[Work order] Could you please retype exactly the lines from the start of the records below through the line that contains "columbus-5, etc._ |", both included, and leave out the pictures?

=====

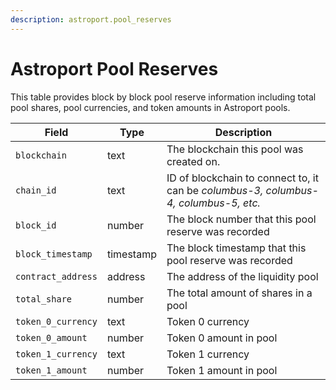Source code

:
 ```yaml
---
description: astroport.pool_reserves
---
```


# Astroport Pool Reserves

This table provides block by block pool reserve information including total pool shares, pool currencies, and token amounts in Astroport pools.&#x20;

| Field              | Type      | Description                                                                          |
| ------------------ | --------- | ------------------------------------------------------------------------------------ |
| `blockchain`       | text      | The blockchain this pool was created on.                                             |
| `chain_id`         | text      | ID of blockchain to connect to, it can be _columbus-3, columbus-4, columbus-5, etc._ |
| `block_id`         | number    | The block number that this pool reserve was recorded                                 |
| `block_timestamp`  | timestamp | The block timestamp that this pool reserve was recorded                              |
| `contract_address` | address   | The address of the liquidity pool                                                    |
| `total_share`      | number    | The total amount of shares  in a pool                                                |
| `token_0_currency` | text      | Token 0 currency                                                                     |
| `token_0_amount`   | number    | Token 0 amount in pool                                                               |
| `token_1_currency` | text      | Token 1 currency                                                                     |
| `token_1_amount`   | number    | Token 1 amount in pool                                                               |
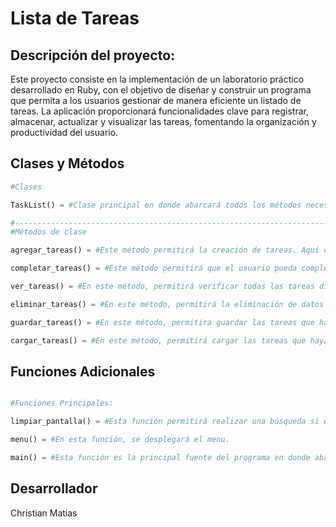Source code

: # Lista de Tareas
## Descripción del proyecto:

Este proyecto consiste en la implementación de un laboratorio práctico desarrollado en Ruby, con el objetivo de diseñar y construir un programa que permita a los usuarios gestionar de manera eficiente un listado de tareas. La aplicación proporcionará funcionalidades clave para registrar, almacenar, actualizar y visualizar las tareas, fomentando la organización y productividad del usuario.

## Clases y Métodos

```python
#Clases

TaskList() = #Clase principal en donde abarcará todos los métodos necesarios para crear, eliminar, verificar, guardar y cargar tareas.

#-----------------------------------------------------------------------------------------------------------------------------------------------
#Métodos de clase

agregar_tareas() = #Este método permitirá la creación de tareas. Aquí es donde el usuario indicará el nombre y descripción de tareas. Además, el programa realizará una serie de operaciones para calcular el tiempo y el estado de la tarea.

completar_tareas() = #Este método permitirá que el usuario pueda completar la tarea a escoger.

ver_tareas() = #En este método, permitirá verificar todas las tareas disponibles ya sean pendientes o completadas que haya ingresado el usuario.

eliminar_tareas() = #En este método, permitirá la eliminación de datos de una tarea en base a un diccionario.

guardar_tareas() = #En este método, permitira guardar las tareas que haya ingresado el usuario en un archivo. Para guardar tareas es importante escribir el nombre del archvio sin el tipo de formato, ejemplo: .txt, .json entre otros formatos.

cargar_tareas() = #En este método, permitirá cargar las tareas que haya en un archivo. Es importante mantener una estructura precisa para que la carga sea exitosa. el formato debe ser el siguiente: nombre|descripción|estado|creado_en|finalizada_en

```

## Funciones Adicionales

```Python

#Funciones Principales:

limpiar_pantalla() = #Esta función permitirá realizar una búsqueda si el sistema operativo es linux o windows. Según el análisis, borrará la terminal. Es una función para mejorar la visualidad del programa.

menu() = #En esta función, se desplegará el menu. 

main() = #Esta función es la principal fuente del programa en donde abarcará case-when y demás. 

```

## Desarrollador

Christian Matias
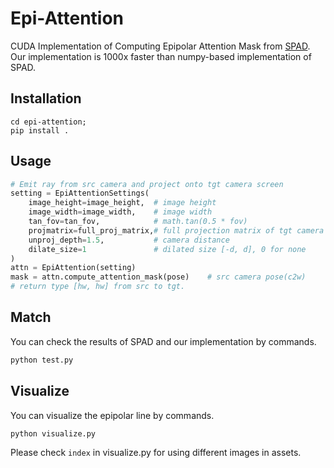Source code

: # Epi-Attention
CUDA Implementation of Computing Epipolar Attention Mask from [SPAD](https://github.com/yashkant/spad). Our implementation is 1000x faster than numpy-based implementation of SPAD.

## Installation

```shell
cd epi-attention;
pip install .
```

## Usage

```python
# Emit ray from src camera and project onto tgt camera screen
setting = EpiAttentionSettings(
    image_height=image_height,  # image height
    image_width=image_width,    # image width
    tan_fov=tan_fov,            # math.tan(0.5 * fov)
    projmatrix=full_proj_matrix,# full projection matrix of tgt camera
    unproj_depth=1.5,           # camera distance
    dilate_size=1               # dilated size [-d, d], 0 for none
)
attn = EpiAttention(setting)
mask = attn.compute_attention_mask(pose)    # src camera pose(c2w)
# return type [hw, hw] from src to tgt.
```

## Match
You can check the results of SPAD and our implementation by commands.
```python
python test.py
```

## Visualize
You can visualize the epipolar line by commands.
```python
python visualize.py
```
Please check `index` in visualize.py for using different images in assets.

=====

[Response for this exercise]
Source code

:
 ```yaml
---
description: astroport.pool_reserves
---
```


# Astroport Pool Reserves

This table provides block by block pool reserve information including total pool shares, pool currencies, and token amounts in Astroport pools.&#x20;

| Field              | Type      | Description                                                                          |
| ------------------ | --------- | ------------------------------------------------------------------------------------ |
| `blockchain`       | text      | The blockchain this pool was created on.                                             |
| `chain_id`         | text      | ID of blockchain to connect to, it can be _columbus-3, columbus-4, columbus-5, etc._ |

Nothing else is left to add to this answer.